Go through the data and copy every line in which "your" appears.

----- Information provided -----

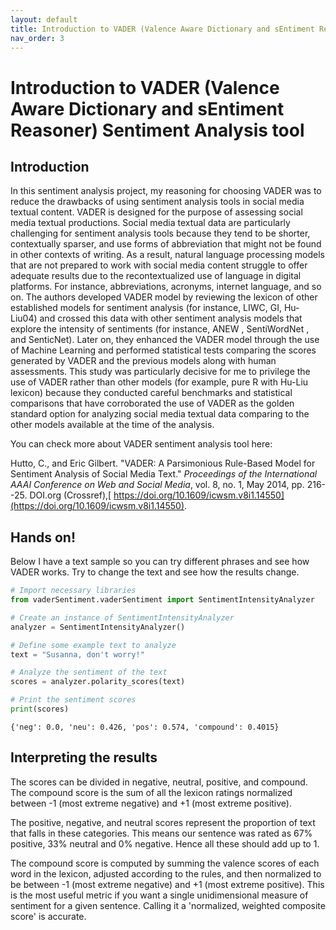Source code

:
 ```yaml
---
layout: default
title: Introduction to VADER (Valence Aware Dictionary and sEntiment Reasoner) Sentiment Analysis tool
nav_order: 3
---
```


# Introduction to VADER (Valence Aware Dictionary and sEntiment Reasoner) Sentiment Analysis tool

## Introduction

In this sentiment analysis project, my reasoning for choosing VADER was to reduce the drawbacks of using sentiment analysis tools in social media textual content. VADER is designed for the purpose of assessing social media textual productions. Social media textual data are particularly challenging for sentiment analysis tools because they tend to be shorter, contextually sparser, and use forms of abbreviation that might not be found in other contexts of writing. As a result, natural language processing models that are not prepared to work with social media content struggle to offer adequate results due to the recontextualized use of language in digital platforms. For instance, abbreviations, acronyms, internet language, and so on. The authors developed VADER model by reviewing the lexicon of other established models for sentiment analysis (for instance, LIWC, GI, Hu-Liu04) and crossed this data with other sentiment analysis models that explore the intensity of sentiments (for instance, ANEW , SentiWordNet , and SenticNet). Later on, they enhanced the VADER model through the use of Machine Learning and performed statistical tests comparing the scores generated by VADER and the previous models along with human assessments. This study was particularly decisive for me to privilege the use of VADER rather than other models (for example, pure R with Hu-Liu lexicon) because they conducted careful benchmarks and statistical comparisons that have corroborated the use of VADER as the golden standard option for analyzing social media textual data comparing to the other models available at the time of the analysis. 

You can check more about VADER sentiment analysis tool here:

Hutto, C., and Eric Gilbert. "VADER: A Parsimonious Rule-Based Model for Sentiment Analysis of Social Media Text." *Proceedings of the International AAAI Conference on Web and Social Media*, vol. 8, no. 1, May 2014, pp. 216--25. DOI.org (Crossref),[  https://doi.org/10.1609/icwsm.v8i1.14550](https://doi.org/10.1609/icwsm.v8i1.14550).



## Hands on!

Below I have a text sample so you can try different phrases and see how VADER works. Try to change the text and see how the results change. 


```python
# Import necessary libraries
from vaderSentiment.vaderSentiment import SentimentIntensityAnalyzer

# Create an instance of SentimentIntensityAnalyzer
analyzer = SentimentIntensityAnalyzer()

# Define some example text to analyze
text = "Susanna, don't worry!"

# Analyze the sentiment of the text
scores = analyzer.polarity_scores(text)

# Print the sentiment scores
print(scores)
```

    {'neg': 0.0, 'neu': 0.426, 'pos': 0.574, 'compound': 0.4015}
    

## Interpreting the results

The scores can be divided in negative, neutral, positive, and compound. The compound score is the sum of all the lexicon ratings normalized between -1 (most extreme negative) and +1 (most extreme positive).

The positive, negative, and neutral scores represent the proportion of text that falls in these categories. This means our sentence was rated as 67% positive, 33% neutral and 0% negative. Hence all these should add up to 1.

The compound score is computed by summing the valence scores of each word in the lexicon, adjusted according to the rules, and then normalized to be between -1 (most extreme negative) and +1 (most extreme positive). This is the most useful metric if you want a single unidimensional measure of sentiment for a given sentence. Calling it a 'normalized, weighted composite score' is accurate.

-----
----- Information provided -----

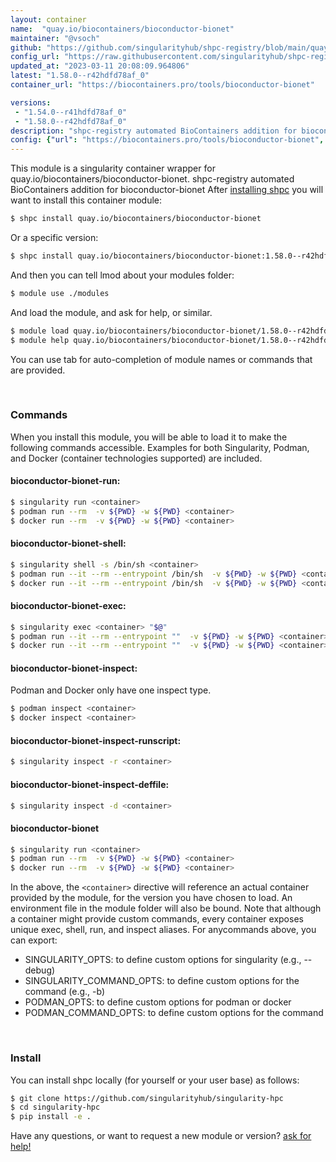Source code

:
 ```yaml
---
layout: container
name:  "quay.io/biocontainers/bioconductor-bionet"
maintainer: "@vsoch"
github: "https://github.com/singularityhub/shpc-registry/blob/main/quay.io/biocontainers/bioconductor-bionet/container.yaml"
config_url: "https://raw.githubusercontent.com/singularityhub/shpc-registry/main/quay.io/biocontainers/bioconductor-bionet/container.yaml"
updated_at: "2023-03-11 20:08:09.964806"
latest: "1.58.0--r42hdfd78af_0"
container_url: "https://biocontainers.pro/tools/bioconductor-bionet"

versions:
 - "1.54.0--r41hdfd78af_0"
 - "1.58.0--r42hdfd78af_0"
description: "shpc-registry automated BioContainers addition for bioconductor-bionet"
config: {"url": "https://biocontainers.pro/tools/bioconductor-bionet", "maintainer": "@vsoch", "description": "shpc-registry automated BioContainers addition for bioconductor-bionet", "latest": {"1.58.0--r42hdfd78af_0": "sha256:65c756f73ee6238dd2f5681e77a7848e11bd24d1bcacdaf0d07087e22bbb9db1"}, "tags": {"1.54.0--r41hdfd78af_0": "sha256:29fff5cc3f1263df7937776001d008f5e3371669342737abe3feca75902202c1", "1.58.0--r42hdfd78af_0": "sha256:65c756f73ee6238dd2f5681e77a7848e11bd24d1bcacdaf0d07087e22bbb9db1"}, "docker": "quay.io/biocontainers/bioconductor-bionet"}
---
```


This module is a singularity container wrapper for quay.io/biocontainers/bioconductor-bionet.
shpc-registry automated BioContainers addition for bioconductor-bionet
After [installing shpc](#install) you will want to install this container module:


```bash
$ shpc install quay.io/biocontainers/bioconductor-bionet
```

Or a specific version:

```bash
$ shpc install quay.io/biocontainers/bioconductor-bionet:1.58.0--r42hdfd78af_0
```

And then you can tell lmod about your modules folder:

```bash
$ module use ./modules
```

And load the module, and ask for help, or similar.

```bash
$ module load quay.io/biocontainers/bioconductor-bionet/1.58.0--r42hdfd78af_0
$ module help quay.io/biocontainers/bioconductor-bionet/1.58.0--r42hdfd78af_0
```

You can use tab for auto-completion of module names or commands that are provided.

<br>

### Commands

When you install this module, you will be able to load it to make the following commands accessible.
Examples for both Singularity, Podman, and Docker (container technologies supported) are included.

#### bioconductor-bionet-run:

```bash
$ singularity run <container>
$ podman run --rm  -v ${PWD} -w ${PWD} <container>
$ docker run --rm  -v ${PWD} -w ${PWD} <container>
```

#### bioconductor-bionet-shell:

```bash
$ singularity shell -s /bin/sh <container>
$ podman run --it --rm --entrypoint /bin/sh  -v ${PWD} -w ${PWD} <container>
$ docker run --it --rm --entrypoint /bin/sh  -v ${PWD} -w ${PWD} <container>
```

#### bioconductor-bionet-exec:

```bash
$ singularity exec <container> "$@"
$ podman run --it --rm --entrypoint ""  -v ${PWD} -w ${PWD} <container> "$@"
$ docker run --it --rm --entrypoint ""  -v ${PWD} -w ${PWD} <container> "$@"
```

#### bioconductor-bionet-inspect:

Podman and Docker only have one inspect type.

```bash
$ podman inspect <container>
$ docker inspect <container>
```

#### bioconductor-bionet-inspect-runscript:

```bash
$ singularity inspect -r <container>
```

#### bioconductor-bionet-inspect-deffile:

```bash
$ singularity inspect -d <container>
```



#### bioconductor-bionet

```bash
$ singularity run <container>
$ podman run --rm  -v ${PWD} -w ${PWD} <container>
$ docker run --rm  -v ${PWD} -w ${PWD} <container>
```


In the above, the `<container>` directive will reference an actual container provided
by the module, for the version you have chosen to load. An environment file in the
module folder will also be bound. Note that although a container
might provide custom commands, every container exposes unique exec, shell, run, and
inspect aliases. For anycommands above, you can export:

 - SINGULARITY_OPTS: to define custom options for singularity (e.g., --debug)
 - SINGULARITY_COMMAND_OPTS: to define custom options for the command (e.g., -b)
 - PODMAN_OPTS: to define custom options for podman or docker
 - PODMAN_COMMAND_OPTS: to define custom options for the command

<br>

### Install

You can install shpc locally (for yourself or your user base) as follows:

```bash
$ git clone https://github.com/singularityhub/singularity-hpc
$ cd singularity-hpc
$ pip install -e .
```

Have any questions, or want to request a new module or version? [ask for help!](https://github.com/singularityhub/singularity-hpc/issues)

-----
----- Information provided -----

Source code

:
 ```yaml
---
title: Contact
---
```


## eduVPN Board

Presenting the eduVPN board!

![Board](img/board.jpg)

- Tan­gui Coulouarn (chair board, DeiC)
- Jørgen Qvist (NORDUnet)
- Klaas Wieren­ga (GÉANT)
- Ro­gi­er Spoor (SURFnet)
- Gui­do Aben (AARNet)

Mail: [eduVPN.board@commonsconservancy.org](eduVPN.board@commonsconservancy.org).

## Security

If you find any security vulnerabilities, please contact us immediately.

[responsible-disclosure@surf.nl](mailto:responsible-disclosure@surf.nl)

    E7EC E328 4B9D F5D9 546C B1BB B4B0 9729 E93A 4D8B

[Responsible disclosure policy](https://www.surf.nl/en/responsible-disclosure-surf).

-----

▶ Response area
And then you can tell lmod about your modules folder:
You can install shpc locally (for yourself or your user base) as follows:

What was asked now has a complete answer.